(Data for this exercise)

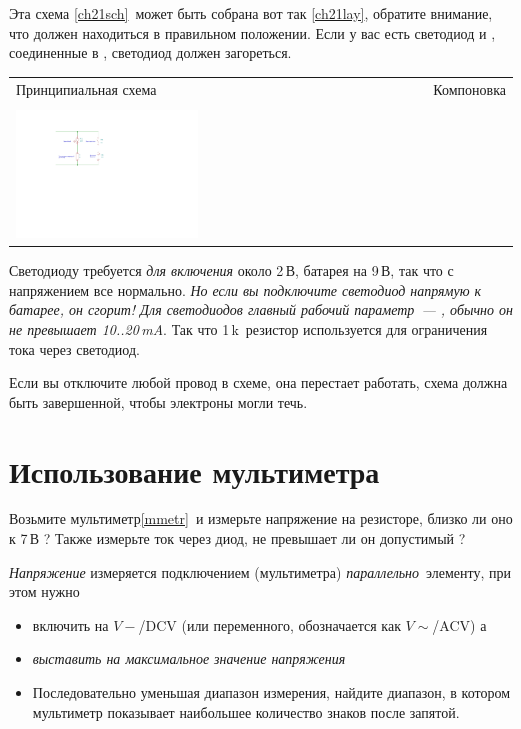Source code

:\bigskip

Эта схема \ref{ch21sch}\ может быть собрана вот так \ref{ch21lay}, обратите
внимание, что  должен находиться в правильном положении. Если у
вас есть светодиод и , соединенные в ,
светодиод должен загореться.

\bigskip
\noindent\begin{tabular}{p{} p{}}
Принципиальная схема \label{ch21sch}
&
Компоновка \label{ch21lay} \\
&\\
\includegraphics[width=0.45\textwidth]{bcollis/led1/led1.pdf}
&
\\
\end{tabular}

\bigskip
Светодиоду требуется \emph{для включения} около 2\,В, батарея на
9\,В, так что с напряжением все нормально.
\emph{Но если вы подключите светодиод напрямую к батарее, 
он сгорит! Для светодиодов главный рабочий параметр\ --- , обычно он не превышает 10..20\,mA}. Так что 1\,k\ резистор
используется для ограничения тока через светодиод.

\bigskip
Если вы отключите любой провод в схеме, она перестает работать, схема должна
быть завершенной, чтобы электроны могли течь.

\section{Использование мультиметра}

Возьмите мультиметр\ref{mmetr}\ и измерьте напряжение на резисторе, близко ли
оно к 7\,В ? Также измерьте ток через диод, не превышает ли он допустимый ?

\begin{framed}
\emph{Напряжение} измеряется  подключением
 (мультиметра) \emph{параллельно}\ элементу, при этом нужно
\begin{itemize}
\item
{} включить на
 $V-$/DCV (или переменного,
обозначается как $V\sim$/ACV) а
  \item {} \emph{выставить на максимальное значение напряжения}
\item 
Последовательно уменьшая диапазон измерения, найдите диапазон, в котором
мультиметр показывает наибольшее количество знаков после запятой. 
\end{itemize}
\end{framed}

(End Data for this exercise)
(Data for this exercise)

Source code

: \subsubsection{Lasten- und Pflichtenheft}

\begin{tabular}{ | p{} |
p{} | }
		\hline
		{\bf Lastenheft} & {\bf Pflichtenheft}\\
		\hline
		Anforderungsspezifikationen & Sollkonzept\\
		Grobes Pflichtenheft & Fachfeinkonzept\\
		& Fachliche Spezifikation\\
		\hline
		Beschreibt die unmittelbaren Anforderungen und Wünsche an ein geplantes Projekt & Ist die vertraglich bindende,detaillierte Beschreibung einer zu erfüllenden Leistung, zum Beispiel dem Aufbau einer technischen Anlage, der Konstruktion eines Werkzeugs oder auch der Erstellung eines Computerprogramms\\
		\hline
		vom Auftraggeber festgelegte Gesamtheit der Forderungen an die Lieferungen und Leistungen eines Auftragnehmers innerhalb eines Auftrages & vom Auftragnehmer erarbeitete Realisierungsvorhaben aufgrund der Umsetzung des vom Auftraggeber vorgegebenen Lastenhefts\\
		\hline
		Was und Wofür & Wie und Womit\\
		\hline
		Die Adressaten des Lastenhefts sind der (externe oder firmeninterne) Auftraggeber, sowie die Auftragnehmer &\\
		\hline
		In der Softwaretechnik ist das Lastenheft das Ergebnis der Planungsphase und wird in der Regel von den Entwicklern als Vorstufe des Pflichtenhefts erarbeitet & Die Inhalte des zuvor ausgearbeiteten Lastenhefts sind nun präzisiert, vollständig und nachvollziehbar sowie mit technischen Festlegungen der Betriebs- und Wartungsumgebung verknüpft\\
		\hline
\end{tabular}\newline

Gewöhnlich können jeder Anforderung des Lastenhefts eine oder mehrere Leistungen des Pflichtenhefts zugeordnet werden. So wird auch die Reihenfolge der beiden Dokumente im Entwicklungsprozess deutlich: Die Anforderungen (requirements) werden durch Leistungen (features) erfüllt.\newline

(End Data for this exercise)
(Data for this exercise)

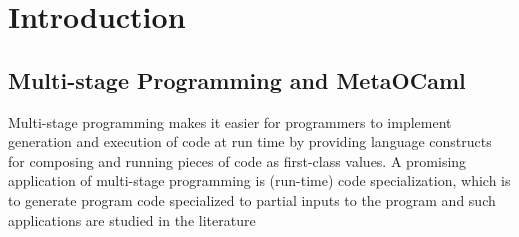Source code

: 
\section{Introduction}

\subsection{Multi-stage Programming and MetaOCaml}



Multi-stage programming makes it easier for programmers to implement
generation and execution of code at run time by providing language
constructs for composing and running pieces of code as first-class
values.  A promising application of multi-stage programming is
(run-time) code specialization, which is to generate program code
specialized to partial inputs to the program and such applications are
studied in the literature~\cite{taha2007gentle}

(End Data for this exercise)

■ **Problem**
Please reproduce the lines from the line with "положении. Если у" to the line with "он сгорит! Для", both ends included, exactly as they appear above.

■ **Written answer**
внимание, что  должен находиться в правильном положении. Если у
вас есть светодиод и , соединенные в ,
светодиод должен загореться.

\bigskip
\noindent\begin{tabular}{p{} p{}}
Принципиальная схема \label{ch21sch}
&
Компоновка \label{ch21lay} \\
&\\
\includegraphics[width=0.45\textwidth]{bcollis/led1/led1.pdf}
&
\\
\end{tabular}

\bigskip
Светодиоду требуется \emph{для включения} около 2\,В, батарея на
9\,В, так что с напряжением все нормально.
\emph{Но если вы подключите светодиод напрямую к батарее, 
он сгорит! Для светодиодов главный рабочий параметр\ --- , обычно он не превышает 10..20\,mA}. Так что 1\,k\ резистор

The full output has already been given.